- _What needs to be done_
What you give back should match the entries below character for character.

- _Provided information_
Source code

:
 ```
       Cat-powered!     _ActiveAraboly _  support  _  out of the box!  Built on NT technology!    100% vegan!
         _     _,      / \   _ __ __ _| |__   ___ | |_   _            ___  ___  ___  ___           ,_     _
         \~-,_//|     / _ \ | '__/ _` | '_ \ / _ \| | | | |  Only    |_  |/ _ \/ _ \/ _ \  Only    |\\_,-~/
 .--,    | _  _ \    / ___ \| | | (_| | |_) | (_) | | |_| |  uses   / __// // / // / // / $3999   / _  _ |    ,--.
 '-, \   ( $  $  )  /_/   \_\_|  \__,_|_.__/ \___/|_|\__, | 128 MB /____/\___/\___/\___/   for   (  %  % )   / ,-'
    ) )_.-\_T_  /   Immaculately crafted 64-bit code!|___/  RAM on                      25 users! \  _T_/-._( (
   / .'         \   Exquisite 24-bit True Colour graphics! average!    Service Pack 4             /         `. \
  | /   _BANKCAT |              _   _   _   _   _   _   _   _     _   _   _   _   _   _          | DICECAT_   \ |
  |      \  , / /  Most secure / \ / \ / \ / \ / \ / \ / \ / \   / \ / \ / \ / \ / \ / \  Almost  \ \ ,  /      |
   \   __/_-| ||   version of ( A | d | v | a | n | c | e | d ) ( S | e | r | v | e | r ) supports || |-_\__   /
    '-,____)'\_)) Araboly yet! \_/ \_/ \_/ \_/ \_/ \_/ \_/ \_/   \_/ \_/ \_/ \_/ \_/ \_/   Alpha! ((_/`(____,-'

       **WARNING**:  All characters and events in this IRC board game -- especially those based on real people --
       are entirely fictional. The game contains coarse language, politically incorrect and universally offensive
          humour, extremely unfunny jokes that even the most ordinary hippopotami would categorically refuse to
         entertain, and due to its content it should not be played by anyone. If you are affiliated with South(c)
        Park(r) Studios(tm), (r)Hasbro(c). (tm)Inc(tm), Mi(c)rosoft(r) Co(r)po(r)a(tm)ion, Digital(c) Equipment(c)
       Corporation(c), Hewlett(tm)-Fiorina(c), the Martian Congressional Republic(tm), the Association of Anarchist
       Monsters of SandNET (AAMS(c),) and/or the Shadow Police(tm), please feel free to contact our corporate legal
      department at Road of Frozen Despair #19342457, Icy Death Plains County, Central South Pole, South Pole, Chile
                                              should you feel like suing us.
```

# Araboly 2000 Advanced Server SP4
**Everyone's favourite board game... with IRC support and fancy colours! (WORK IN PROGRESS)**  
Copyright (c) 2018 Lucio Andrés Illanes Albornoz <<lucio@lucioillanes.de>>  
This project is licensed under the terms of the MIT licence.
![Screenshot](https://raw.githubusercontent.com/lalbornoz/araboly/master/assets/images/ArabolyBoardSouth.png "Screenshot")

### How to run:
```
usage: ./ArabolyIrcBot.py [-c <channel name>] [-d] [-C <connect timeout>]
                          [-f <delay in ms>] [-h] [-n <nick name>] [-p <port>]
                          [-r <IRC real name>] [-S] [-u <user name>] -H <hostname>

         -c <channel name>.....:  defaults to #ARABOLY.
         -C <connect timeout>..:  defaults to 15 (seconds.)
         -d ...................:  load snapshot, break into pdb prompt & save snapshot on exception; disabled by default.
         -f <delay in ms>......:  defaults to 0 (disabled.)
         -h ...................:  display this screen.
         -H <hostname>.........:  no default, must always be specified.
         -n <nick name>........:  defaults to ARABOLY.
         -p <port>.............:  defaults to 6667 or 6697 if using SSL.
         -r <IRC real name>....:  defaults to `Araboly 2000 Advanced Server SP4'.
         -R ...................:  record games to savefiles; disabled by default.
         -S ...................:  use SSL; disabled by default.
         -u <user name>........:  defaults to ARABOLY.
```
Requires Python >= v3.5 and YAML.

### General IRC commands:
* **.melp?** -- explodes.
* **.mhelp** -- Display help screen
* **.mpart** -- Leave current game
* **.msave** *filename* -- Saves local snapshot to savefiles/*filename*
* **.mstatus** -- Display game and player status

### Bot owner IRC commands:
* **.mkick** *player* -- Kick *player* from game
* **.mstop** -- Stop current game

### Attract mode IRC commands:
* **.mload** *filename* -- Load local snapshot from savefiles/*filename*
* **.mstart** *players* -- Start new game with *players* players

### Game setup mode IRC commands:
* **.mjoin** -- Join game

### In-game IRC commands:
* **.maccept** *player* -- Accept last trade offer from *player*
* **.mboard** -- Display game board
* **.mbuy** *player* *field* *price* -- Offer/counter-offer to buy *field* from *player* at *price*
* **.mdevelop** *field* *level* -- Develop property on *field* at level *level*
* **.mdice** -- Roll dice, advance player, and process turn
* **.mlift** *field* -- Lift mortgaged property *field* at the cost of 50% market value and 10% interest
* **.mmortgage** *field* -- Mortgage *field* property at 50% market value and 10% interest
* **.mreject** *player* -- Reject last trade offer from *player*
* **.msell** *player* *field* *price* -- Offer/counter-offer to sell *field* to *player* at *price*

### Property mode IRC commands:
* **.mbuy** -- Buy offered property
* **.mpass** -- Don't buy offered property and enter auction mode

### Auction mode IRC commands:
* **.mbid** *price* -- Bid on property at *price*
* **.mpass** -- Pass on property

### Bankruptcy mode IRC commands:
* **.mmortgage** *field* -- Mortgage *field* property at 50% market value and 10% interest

- _Result for this exercise_
Source code

:
 ```
       Cat-powered!     _ActiveAraboly _  support  _  out of the box!  Built on NT technology!    100% vegan!
         _     _,      / \   _ __ __ _| |__   ___ | |_   _            ___  ___  ___  ___           ,_     _
         \~-,_//|     / _ \ | '__/ _` | '_ \ / _ \| | | | |  Only    |_  |/ _ \/ _ \/ _ \  Only    |\\_,-~/
 .--,    | _  _ \    / ___ \| | | (_| | |_) | (_) | | |_| |  uses   / __// // / // / // / $3999   / _  _ |    ,--.
 '-, \   ( $  $  )  /_/   \_\_|  \__,_|_.__/ \___/|_|\__, | 128 MB /____/\___/\___/\___/   for   (  %  % )   / ,-'
    ) )_.-\_T_  /   Immaculately crafted 64-bit code!|___/  RAM on                      25 users! \  _T_/-._( (
   / .'         \   Exquisite 24-bit True Colour graphics! average!    Service Pack 4             /         `. \
  | /   _BANKCAT |              _   _   _   _   _   _   _   _     _   _   _   _   _   _          | DICECAT_   \ |
  |      \  , / /  Most secure / \ / \ / \ / \ / \ / \ / \ / \   / \ / \ / \ / \ / \ / \  Almost  \ \ ,  /      |
   \   __/_-| ||   version of ( A | d | v | a | n | c | e | d ) ( S | e | r | v | e | r ) supports || |-_\__   /
    '-,____)'\_)) Araboly yet! \_/ \_/ \_/ \_/ \_/ \_/ \_/ \_/   \_/ \_/ \_/ \_/ \_/ \_/   Alpha! ((_/`(____,-'

       **WARNING**:  All characters and events in this IRC board game -- especially those based on real people --
       are entirely fictional. The game contains coarse language, politically incorrect and universally offensive
          humour, extremely unfunny jokes that even the most ordinary hippopotami would categorically refuse to
         entertain, and due to its content it should not be played by anyone. If you are affiliated with South(c)
        Park(r) Studios(tm), (r)Hasbro(c). (tm)Inc(tm), Mi(c)rosoft(r) Co(r)po(r)a(tm)ion, Digital(c) Equipment(c)
       Corporation(c), Hewlett(tm)-Fiorina(c), the Martian Congressional Republic(tm), the Association of Anarchist
       Monsters of SandNET (AAMS(c),) and/or the Shadow Police(tm), please feel free to contact our corporate legal
      department at Road of Frozen Despair #19342457, Icy Death Plains County, Central South Pole, South Pole, Chile
                                              should you feel like suing us.
```

# Araboly 2000 Advanced Server SP4
**Everyone's favourite board game... with IRC support and fancy colours! (WORK IN PROGRESS)**  
Copyright (c) 2018 Lucio Andrés Illanes Albornoz <<lucio@lucioillanes.de>>  
This project is licensed under the terms of the MIT licence.
![Screenshot](https://raw.githubusercontent.com/lalbornoz/araboly/master/assets/images/ArabolyBoardSouth.png "Screenshot")

### How to run:
```
usage: ./ArabolyIrcBot.py [-c <channel name>] [-d] [-C <connect timeout>]
                          [-f <delay in ms>] [-h] [-n <nick name>] [-p <port>]
                          [-r <IRC real name>] [-S] [-u <user name>] -H <hostname>

         -c <channel name>.....:  defaults to #ARABOLY.
         -C <connect timeout>..:  defaults to 15 (seconds.)
         -d ...................:  load snapshot, break into pdb prompt & save snapshot on exception; disabled by default.
         -f <delay in ms>......:  defaults to 0 (disabled.)
         -h ...................:  display this screen.
         -H <hostname>.........:  no default, must always be specified.
         -n <nick name>........:  defaults to ARABOLY.
         -p <port>.............:  defaults to 6667 or 6697 if using SSL.
         -r <IRC real name>....:  defaults to `Araboly 2000 Advanced Server SP4'.
         -R ...................:  record games to savefiles; disabled by default.
         -S ...................:  use SSL; disabled by default.
         -u <user name>........:  defaults to ARABOLY.
```
Requires Python >= v3.5 and YAML.

### General IRC commands:
* **.melp?** -- explodes.
* **.mhelp** -- Display help screen
* **.mpart** -- Leave current game
* **.msave** *filename* -- Saves local snapshot to savefiles/*filename*
* **.mstatus** -- Display game and player status

### Bot owner IRC commands:
* **.mkick** *player* -- Kick *player* from game
* **.mstop** -- Stop current game

### Attract mode IRC commands:
* **.mload** *filename* -- Load local snapshot from savefiles/*filename*
* **.mstart** *players* -- Start new game with *players* players

### Game setup mode IRC commands:
* **.mjoin** -- Join game

### In-game IRC commands:
* **.maccept** *player* -- Accept last trade offer from *player*
* **.mboard** -- Display game board
* **.mbuy** *player* *field* *price* -- Offer/counter-offer to buy *field* from *player* at *price*
* **.mdevelop** *field* *level* -- Develop property on *field* at level *level*
* **.mdice** -- Roll dice, advance player, and process turn
* **.mlift** *field* -- Lift mortgaged property *field* at the cost of 50% market value and 10% interest
* **.mmortgage** *field* -- Mortgage *field* property at 50% market value and 10% interest
* **.mreject** *player* -- Reject last trade offer from *player*
* **.msell** *player* *field* *price* -- Offer/counter-offer to sell *field* to *player* at *price*

### Property mode IRC commands:
* **.mbuy** -- Buy offered property
* **.mpass** -- Don't buy offered property and enter auction mode

### Auction mode IRC commands:
* **.mbid** *price* -- Bid on property at *price*
* **.mpass** -- Pass on property

### Bankruptcy mode IRC commands:
* **.mmortgage** *field* -- Mortgage *field* property at 50% market value and 10% interest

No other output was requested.